══ EXERCISE DATA ══

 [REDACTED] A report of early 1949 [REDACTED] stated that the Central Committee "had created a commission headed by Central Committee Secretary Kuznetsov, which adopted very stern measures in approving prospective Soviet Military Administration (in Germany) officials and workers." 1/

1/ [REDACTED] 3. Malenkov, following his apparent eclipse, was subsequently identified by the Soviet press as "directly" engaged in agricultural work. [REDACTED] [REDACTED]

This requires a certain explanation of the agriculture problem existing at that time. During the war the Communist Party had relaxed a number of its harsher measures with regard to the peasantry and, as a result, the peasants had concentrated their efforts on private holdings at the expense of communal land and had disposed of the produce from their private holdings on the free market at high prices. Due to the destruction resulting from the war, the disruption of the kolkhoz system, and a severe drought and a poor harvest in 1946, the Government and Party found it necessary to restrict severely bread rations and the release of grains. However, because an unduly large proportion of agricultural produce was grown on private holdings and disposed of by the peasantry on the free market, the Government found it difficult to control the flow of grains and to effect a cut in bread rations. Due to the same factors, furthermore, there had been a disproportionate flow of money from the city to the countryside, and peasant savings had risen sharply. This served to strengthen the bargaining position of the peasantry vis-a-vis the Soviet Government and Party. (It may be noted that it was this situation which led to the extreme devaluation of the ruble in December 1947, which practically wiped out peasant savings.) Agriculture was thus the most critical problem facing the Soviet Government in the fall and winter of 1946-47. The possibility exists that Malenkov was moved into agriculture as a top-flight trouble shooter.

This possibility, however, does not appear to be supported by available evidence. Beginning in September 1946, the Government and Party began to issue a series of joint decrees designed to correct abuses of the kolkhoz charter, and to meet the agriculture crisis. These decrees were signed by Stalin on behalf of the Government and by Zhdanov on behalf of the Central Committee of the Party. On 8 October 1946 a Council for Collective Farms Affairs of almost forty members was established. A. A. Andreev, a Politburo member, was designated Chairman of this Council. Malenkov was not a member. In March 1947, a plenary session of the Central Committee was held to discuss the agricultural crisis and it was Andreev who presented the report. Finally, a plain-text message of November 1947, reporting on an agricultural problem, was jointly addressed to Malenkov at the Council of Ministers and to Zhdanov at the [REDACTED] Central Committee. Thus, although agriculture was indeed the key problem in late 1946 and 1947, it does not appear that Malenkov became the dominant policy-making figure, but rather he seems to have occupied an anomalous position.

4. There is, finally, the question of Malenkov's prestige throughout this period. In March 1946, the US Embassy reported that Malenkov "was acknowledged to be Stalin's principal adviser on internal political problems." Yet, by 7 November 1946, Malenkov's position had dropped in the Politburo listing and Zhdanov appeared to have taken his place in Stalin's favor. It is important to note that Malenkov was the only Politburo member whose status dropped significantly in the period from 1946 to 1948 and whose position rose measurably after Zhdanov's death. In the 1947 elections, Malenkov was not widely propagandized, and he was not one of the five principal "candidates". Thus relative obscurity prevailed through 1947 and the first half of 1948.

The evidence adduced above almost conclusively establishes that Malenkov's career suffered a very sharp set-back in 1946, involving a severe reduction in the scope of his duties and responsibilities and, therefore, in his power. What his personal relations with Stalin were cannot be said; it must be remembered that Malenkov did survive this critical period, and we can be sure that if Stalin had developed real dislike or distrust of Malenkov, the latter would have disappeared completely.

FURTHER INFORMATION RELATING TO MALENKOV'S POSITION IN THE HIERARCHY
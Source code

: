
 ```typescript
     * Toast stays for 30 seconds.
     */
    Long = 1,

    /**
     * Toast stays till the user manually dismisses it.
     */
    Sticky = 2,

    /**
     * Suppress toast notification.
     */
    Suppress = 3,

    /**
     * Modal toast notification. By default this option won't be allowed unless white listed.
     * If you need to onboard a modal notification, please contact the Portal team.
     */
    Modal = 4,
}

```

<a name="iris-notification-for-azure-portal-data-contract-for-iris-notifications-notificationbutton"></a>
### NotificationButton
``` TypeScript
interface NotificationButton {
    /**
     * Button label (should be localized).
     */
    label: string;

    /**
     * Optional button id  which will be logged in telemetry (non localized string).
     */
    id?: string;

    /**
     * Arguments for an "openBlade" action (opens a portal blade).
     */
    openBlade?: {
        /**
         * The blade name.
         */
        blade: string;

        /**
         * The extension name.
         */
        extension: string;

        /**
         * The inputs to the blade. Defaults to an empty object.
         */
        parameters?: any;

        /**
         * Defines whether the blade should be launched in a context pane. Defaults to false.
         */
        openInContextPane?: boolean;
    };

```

═══
══ EXERCISE DATA ══

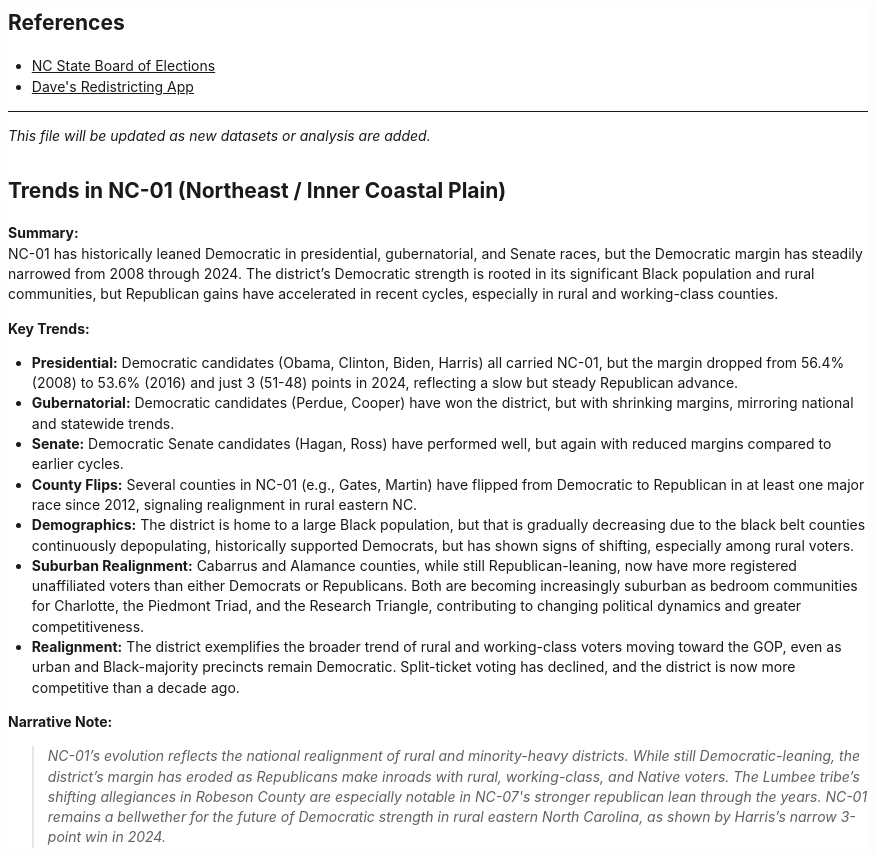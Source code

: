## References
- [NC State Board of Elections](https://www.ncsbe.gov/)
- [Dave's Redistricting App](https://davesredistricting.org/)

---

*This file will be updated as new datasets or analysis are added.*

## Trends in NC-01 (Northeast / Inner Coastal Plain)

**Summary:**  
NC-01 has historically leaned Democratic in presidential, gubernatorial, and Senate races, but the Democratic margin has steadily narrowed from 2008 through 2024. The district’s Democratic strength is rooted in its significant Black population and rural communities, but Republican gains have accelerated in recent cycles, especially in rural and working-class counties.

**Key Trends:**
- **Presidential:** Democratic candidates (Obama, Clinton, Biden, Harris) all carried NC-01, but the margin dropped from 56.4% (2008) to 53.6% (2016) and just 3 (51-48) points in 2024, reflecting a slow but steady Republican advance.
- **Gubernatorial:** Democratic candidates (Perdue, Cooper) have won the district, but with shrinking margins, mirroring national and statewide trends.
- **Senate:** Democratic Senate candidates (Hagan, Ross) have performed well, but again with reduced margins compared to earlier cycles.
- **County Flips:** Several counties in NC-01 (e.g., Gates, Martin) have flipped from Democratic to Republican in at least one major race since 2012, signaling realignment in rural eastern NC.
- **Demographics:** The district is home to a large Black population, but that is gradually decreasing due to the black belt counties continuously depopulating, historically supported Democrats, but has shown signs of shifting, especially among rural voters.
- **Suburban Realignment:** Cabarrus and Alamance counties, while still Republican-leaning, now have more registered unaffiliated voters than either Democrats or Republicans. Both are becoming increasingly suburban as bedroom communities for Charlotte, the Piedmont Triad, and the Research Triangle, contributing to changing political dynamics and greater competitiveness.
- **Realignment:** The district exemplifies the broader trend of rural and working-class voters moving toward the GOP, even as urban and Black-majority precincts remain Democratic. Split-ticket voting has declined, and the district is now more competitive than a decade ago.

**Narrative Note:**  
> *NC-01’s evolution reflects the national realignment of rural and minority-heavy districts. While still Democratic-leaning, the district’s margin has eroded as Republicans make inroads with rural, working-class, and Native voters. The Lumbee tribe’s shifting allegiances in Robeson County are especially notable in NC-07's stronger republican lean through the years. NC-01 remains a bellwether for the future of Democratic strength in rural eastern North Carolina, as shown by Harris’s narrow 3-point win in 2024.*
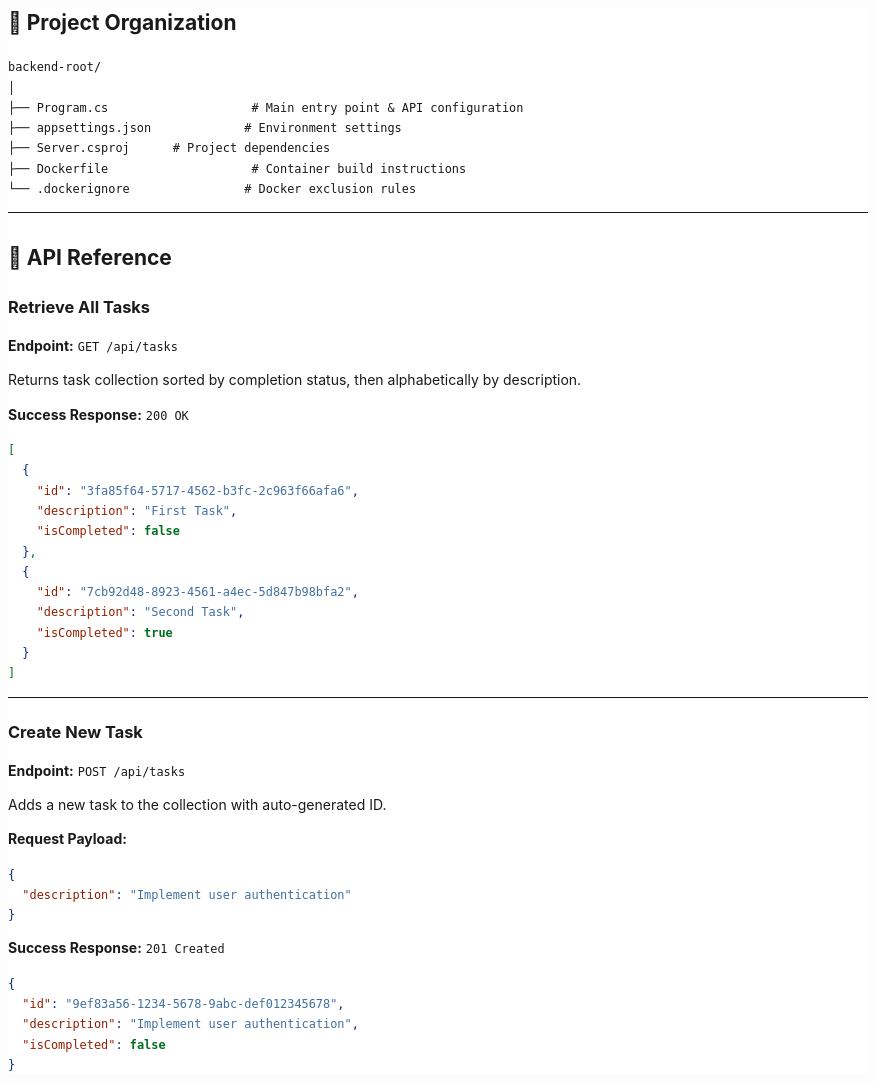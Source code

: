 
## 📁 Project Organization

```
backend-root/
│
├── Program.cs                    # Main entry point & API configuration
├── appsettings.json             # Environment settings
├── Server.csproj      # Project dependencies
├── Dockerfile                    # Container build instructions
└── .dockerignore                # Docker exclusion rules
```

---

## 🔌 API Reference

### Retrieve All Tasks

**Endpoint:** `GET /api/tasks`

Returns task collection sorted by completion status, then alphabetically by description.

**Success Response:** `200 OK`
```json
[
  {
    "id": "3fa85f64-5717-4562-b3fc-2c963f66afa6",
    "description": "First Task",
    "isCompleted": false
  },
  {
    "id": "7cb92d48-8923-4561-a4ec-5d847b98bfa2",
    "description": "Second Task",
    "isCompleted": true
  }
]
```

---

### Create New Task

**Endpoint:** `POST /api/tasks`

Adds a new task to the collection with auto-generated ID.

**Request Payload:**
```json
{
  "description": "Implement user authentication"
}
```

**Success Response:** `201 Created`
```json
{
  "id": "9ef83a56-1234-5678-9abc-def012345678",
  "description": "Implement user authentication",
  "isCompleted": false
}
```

═══

__EXERCISE REQUIREMENTS__:
Pick each line holding "Black" out of the entries above and return it.

__EXERCISE SOLUTION__:
NC-01 has historically leaned Democratic in presidential, gubernatorial, and Senate races, but the Democratic margin has steadily narrowed from 2008 through 2024. The district’s Democratic strength is rooted in its significant Black population and rural communities, but Republican gains have accelerated in recent cycles, especially in rural and working-class counties.
- **Demographics:** The district is home to a large Black population, but that is gradually decreasing due to the black belt counties continuously depopulating, historically supported Democrats, but has shown signs of shifting, especially among rural voters.
- **Realignment:** The district exemplifies the broader trend of rural and working-class voters moving toward the GOP, even as urban and Black-majority precincts remain Democratic. Split-ticket voting has declined, and the district is now more competitive than a decade ago.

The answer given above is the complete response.